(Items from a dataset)
-------
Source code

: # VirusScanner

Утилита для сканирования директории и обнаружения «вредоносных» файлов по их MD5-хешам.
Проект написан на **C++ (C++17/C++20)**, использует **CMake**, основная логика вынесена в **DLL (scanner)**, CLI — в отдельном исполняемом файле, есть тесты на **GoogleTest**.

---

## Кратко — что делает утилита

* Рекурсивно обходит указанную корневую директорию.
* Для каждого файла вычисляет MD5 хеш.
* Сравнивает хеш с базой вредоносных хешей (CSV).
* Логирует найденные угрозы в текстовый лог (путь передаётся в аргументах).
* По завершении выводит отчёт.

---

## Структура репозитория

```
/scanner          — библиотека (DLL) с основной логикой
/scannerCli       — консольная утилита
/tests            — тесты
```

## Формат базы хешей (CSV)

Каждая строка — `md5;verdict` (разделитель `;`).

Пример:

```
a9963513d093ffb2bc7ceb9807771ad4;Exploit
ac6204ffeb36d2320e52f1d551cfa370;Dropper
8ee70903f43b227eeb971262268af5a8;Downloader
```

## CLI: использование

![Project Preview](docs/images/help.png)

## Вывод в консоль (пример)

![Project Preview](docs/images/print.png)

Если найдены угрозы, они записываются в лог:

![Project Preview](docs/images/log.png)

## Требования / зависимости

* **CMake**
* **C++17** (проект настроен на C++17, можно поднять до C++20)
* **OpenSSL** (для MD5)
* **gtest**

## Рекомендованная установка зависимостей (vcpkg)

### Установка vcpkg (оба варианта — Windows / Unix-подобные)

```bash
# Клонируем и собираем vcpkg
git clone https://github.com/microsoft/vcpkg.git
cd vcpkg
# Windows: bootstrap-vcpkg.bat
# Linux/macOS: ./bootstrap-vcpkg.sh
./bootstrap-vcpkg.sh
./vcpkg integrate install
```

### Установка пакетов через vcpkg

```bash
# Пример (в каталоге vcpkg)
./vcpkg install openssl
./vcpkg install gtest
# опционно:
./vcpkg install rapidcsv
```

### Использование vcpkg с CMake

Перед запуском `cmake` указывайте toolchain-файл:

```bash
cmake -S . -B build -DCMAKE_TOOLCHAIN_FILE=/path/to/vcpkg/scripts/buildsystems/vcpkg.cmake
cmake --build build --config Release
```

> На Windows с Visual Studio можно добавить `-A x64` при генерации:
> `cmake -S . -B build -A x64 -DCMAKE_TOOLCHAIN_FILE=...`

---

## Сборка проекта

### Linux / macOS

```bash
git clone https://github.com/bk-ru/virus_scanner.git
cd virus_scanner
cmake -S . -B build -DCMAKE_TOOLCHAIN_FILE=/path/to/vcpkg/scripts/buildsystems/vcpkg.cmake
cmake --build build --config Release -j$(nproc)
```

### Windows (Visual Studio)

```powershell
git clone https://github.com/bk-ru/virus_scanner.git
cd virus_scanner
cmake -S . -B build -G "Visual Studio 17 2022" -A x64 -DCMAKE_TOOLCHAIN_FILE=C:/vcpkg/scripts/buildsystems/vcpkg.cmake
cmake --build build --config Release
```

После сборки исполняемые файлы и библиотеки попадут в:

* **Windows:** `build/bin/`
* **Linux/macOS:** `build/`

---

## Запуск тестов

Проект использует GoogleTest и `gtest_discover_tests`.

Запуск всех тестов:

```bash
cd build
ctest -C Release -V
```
-------
> _EXERCISE DETAILS_
Repeat, exactly and in full, the records shown above.

> _RESPONSE AREA_
Source code

: # VirusScanner

Утилита для сканирования директории и обнаружения «вредоносных» файлов по их MD5-хешам.
Проект написан на **C++ (C++17/C++20)**, использует **CMake**, основная логика вынесена в **DLL (scanner)**, CLI — в отдельном исполняемом файле, есть тесты на **GoogleTest**.

---

## Кратко — что делает утилита

* Рекурсивно обходит указанную корневую директорию.
* Для каждого файла вычисляет MD5 хеш.
* Сравнивает хеш с базой вредоносных хешей (CSV).
* Логирует найденные угрозы в текстовый лог (путь передаётся в аргументах).
* По завершении выводит отчёт.

---

## Структура репозитория

```
/scanner          — библиотека (DLL) с основной логикой
/scannerCli       — консольная утилита
/tests            — тесты
```

## Формат базы хешей (CSV)

Каждая строка — `md5;verdict` (разделитель `;`).

Пример:

```
a9963513d093ffb2bc7ceb9807771ad4;Exploit
ac6204ffeb36d2320e52f1d551cfa370;Dropper
8ee70903f43b227eeb971262268af5a8;Downloader
```

## CLI: использование

![Project Preview](docs/images/help.png)

## Вывод в консоль (пример)

![Project Preview](docs/images/print.png)

Если найдены угрозы, они записываются в лог:

![Project Preview](docs/images/log.png)

## Требования / зависимости

* **CMake**
* **C++17** (проект настроен на C++17, можно поднять до C++20)
* **OpenSSL** (для MD5)
* **gtest**

## Рекомендованная установка зависимостей (vcpkg)

### Установка vcpkg (оба варианта — Windows / Unix-подобные)

```bash
# Клонируем и собираем vcpkg
git clone https://github.com/microsoft/vcpkg.git
cd vcpkg
# Windows: bootstrap-vcpkg.bat
# Linux/macOS: ./bootstrap-vcpkg.sh
./bootstrap-vcpkg.sh
./vcpkg integrate install
```

### Установка пакетов через vcpkg

```bash
# Пример (в каталоге vcpkg)
./vcpkg install openssl
./vcpkg install gtest
# опционно:
./vcpkg install rapidcsv
```

### Использование vcpkg с CMake

Перед запуском `cmake` указывайте toolchain-файл:

```bash
cmake -S . -B build -DCMAKE_TOOLCHAIN_FILE=/path/to/vcpkg/scripts/buildsystems/vcpkg.cmake
cmake --build build --config Release
```

> На Windows с Visual Studio можно добавить `-A x64` при генерации:
> `cmake -S . -B build -A x64 -DCMAKE_TOOLCHAIN_FILE=...`

---

## Сборка проекта

### Linux / macOS

```bash
git clone https://github.com/bk-ru/virus_scanner.git
cd virus_scanner
cmake -S . -B build -DCMAKE_TOOLCHAIN_FILE=/path/to/vcpkg/scripts/buildsystems/vcpkg.cmake
cmake --build build --config Release -j$(nproc)
```

### Windows (Visual Studio)

```powershell
git clone https://github.com/bk-ru/virus_scanner.git
cd virus_scanner
cmake -S . -B build -G "Visual Studio 17 2022" -A x64 -DCMAKE_TOOLCHAIN_FILE=C:/vcpkg/scripts/buildsystems/vcpkg.cmake
cmake --build build --config Release
```

После сборки исполняемые файлы и библиотеки попадут в:

* **Windows:** `build/bin/`
* **Linux/macOS:** `build/`

---

## Запуск тестов

Проект использует GoogleTest и `gtest_discover_tests`.

Запуск всех тестов:

```bash
cd build
ctest -C Release -V
```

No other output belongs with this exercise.